Exaspéré, j’ouvre encore le dossier espérant ne pas manquer de concentration. A la fin de mon plaidoyer, Emir se lève tout heureux, en me tendant la main.
- Wonderful El Malik, good job (magnifique, bon boulot). All hamdoulilah finit-il. Pour ensuite se tourner vers Aicha et reprendre son charabia. A cet instant, je me promis d’apprendre un peu plus l’arabe. Quand je le raccompagne, il me demande où se trouve le bureau d’Idrisse Niang. Il me fit comprendre que rien n’allait plus dans son foyer et qu’il avait décidé d’un comment-accord de divorcer avec sa femme.
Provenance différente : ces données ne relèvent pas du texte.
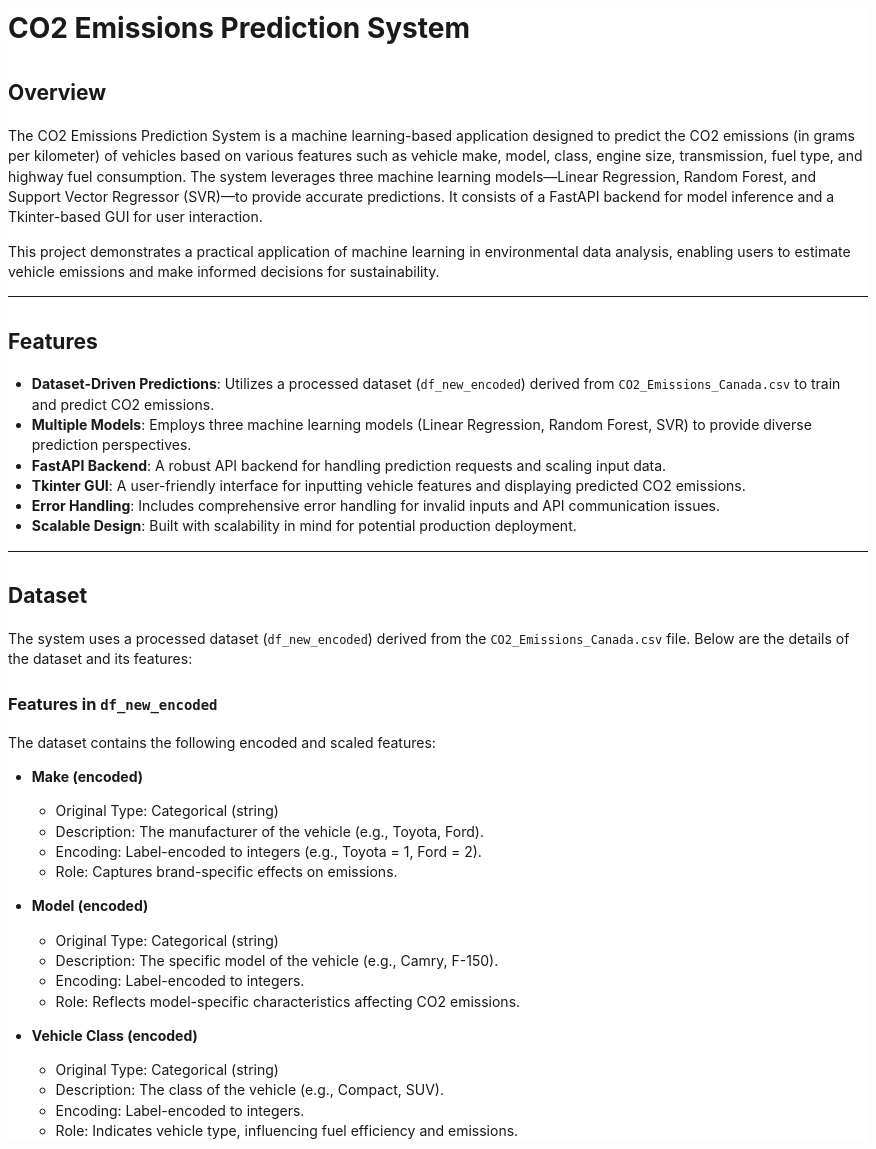 # CO2 Emissions Prediction System

## Overview
The CO2 Emissions Prediction System is a machine learning-based application designed to predict the CO2 emissions (in grams per kilometer) of vehicles based on various features such as vehicle make, model, class, engine size, transmission, fuel type, and highway fuel consumption. The system leverages three machine learning models—Linear Regression, Random Forest, and Support Vector Regressor (SVR)—to provide accurate predictions. It consists of a FastAPI backend for model inference and a Tkinter-based GUI for user interaction.

This project demonstrates a practical application of machine learning in environmental data analysis, enabling users to estimate vehicle emissions and make informed decisions for sustainability.

---

## Features
- **Dataset-Driven Predictions**: Utilizes a processed dataset (`df_new_encoded`) derived from `CO2_Emissions_Canada.csv` to train and predict CO2 emissions.
- **Multiple Models**: Employs three machine learning models (Linear Regression, Random Forest, SVR) to provide diverse prediction perspectives.
- **FastAPI Backend**: A robust API backend for handling prediction requests and scaling input data.
- **Tkinter GUI**: A user-friendly interface for inputting vehicle features and displaying predicted CO2 emissions.
- **Error Handling**: Includes comprehensive error handling for invalid inputs and API communication issues.
- **Scalable Design**: Built with scalability in mind for potential production deployment.

---

## Dataset
The system uses a processed dataset (`df_new_encoded`) derived from the `CO2_Emissions_Canada.csv` file. Below are the details of the dataset and its features:

### Features in `df_new_encoded`
The dataset contains the following encoded and scaled features:

- **Make (encoded)**  
  - Original Type: Categorical (string)  
  - Description: The manufacturer of the vehicle (e.g., Toyota, Ford).  
  - Encoding: Label-encoded to integers (e.g., Toyota = 1, Ford = 2).  
  - Role: Captures brand-specific effects on emissions.

- **Model (encoded)**  
  - Original Type: Categorical (string)  
  - Description: The specific model of the vehicle (e.g., Camry, F-150).  
  - Encoding: Label-encoded to integers.  
  - Role: Reflects model-specific characteristics affecting CO2 emissions.

- **Vehicle Class (encoded)**  
  - Original Type: Categorical (string)  
  - Description: The class of the vehicle (e.g., Compact, SUV).  
  - Encoding: Label-encoded to integers.  
  - Role: Indicates vehicle type, influencing fuel efficiency and emissions.
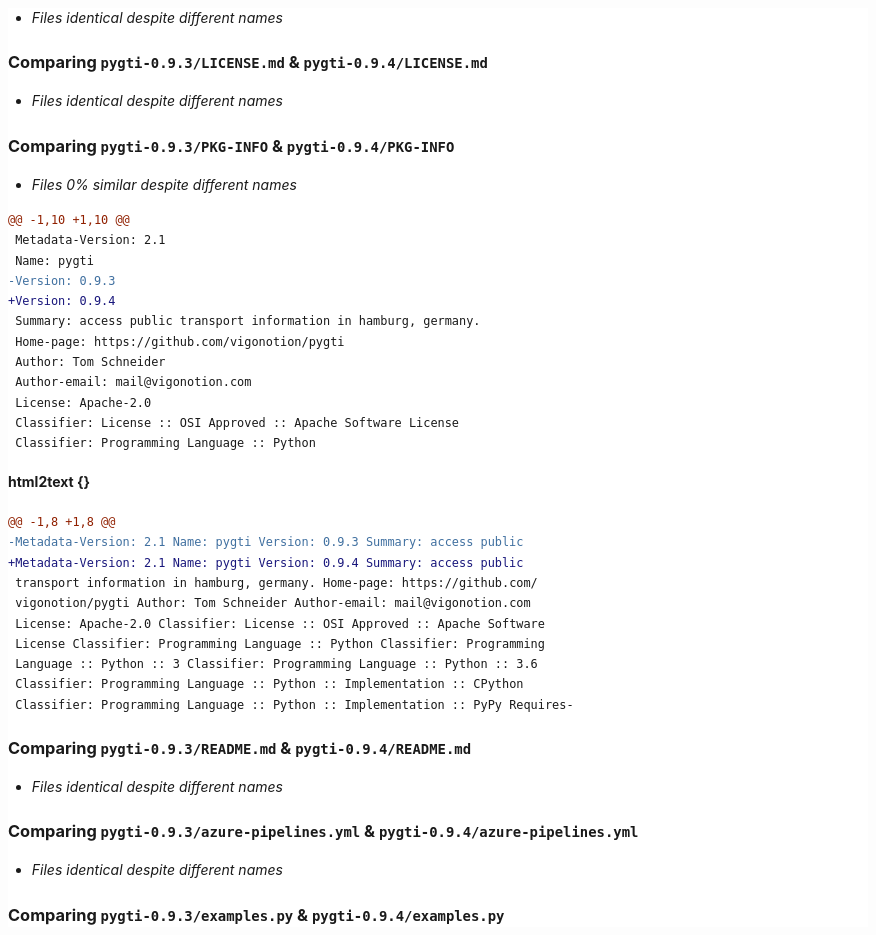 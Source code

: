  * *Files identical despite different names*

### Comparing `pygti-0.9.3/LICENSE.md` & `pygti-0.9.4/LICENSE.md`

 * *Files identical despite different names*

### Comparing `pygti-0.9.3/PKG-INFO` & `pygti-0.9.4/PKG-INFO`

 * *Files 0% similar despite different names*

```diff
@@ -1,10 +1,10 @@
 Metadata-Version: 2.1
 Name: pygti
-Version: 0.9.3
+Version: 0.9.4
 Summary: access public transport information in hamburg, germany.
 Home-page: https://github.com/vigonotion/pygti
 Author: Tom Schneider
 Author-email: mail@vigonotion.com
 License: Apache-2.0
 Classifier: License :: OSI Approved :: Apache Software License
 Classifier: Programming Language :: Python
```

#### html2text {}

```diff
@@ -1,8 +1,8 @@
-Metadata-Version: 2.1 Name: pygti Version: 0.9.3 Summary: access public
+Metadata-Version: 2.1 Name: pygti Version: 0.9.4 Summary: access public
 transport information in hamburg, germany. Home-page: https://github.com/
 vigonotion/pygti Author: Tom Schneider Author-email: mail@vigonotion.com
 License: Apache-2.0 Classifier: License :: OSI Approved :: Apache Software
 License Classifier: Programming Language :: Python Classifier: Programming
 Language :: Python :: 3 Classifier: Programming Language :: Python :: 3.6
 Classifier: Programming Language :: Python :: Implementation :: CPython
 Classifier: Programming Language :: Python :: Implementation :: PyPy Requires-
```

### Comparing `pygti-0.9.3/README.md` & `pygti-0.9.4/README.md`

 * *Files identical despite different names*

### Comparing `pygti-0.9.3/azure-pipelines.yml` & `pygti-0.9.4/azure-pipelines.yml`

 * *Files identical despite different names*

### Comparing `pygti-0.9.3/examples.py` & `pygti-0.9.4/examples.py`
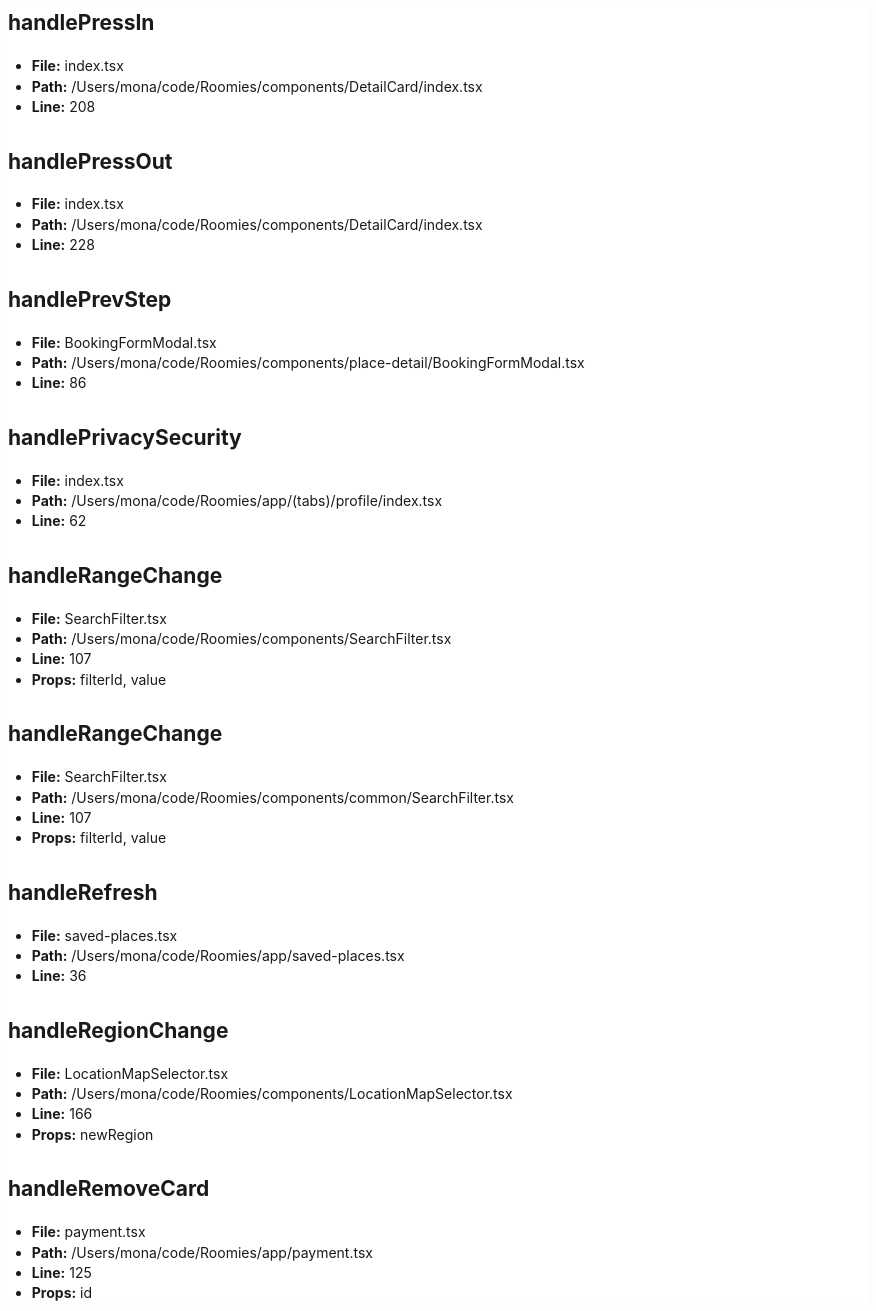 ## handlePressIn
- **File:** index.tsx
- **Path:** /Users/mona/code/Roomies/components/DetailCard/index.tsx
- **Line:** 208

## handlePressOut
- **File:** index.tsx
- **Path:** /Users/mona/code/Roomies/components/DetailCard/index.tsx
- **Line:** 228

## handlePrevStep
- **File:** BookingFormModal.tsx
- **Path:** /Users/mona/code/Roomies/components/place-detail/BookingFormModal.tsx
- **Line:** 86

## handlePrivacySecurity
- **File:** index.tsx
- **Path:** /Users/mona/code/Roomies/app/(tabs)/profile/index.tsx
- **Line:** 62

## handleRangeChange
- **File:** SearchFilter.tsx
- **Path:** /Users/mona/code/Roomies/components/SearchFilter.tsx
- **Line:** 107
- **Props:** filterId, value

## handleRangeChange
- **File:** SearchFilter.tsx
- **Path:** /Users/mona/code/Roomies/components/common/SearchFilter.tsx
- **Line:** 107
- **Props:** filterId, value

## handleRefresh
- **File:** saved-places.tsx
- **Path:** /Users/mona/code/Roomies/app/saved-places.tsx
- **Line:** 36

## handleRegionChange
- **File:** LocationMapSelector.tsx
- **Path:** /Users/mona/code/Roomies/components/LocationMapSelector.tsx
- **Line:** 166
- **Props:** newRegion

## handleRemoveCard
- **File:** payment.tsx
- **Path:** /Users/mona/code/Roomies/app/payment.tsx
- **Line:** 125
- **Props:** id
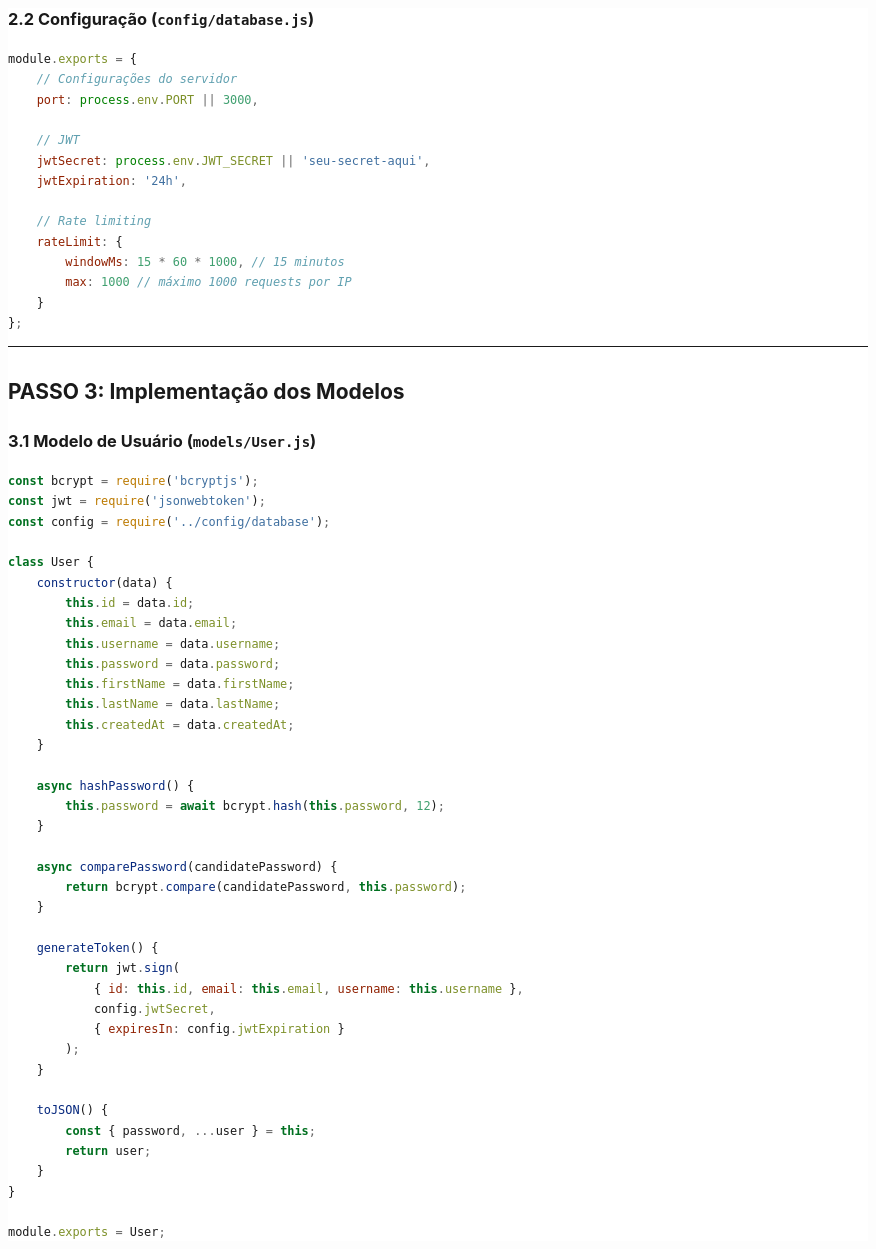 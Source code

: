 ### 2.2 Configuração (`config/database.js`)

```javascript
module.exports = {
    // Configurações do servidor
    port: process.env.PORT || 3000,

    // JWT
    jwtSecret: process.env.JWT_SECRET || 'seu-secret-aqui',
    jwtExpiration: '24h',

    // Rate limiting
    rateLimit: {
        windowMs: 15 * 60 * 1000, // 15 minutos
        max: 1000 // máximo 1000 requests por IP
    }
};
```

---

## **PASSO 3: Implementação dos Modelos**

### 3.1 Modelo de Usuário (`models/User.js`)

```javascript
const bcrypt = require('bcryptjs');
const jwt = require('jsonwebtoken');
const config = require('../config/database');

class User {
    constructor(data) {
        this.id = data.id;
        this.email = data.email;
        this.username = data.username;
        this.password = data.password;
        this.firstName = data.firstName;
        this.lastName = data.lastName;
        this.createdAt = data.createdAt;
    }

    async hashPassword() {
        this.password = await bcrypt.hash(this.password, 12);
    }

    async comparePassword(candidatePassword) {
        return bcrypt.compare(candidatePassword, this.password);
    }

    generateToken() {
        return jwt.sign(
            { id: this.id, email: this.email, username: this.username },
            config.jwtSecret,
            { expiresIn: config.jwtExpiration }
        );
    }

    toJSON() {
        const { password, ...user } = this;
        return user;
    }
}

module.exports = User;
```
Je n’aime pas trop les méthodes d’Idrisse mais il est actionnaire dans le cabinet ce qui fait que je n’ai pas mon mot à dire sur son travail. Mais connaissant Emir, il ne fera que ce qui juste pour lui et sa femme.
Il nous fait un au revoir de la main en jetant un œil admiratif vers Aicha qui lui lance un de ses sourires. Elle ne m’a jamais souri moi, chime. Dès que nos regards se croisent, elle referme son visage en cadenas avant de tourner les talons. Walaahi, cette fille m’énerve et moi qui voulais la remercier, ce n’est plus la peine.
- Qu’est – ce qu’il y a encore Malick, tu devrais la remercier au lieu de lui lancer ton œil noir- là.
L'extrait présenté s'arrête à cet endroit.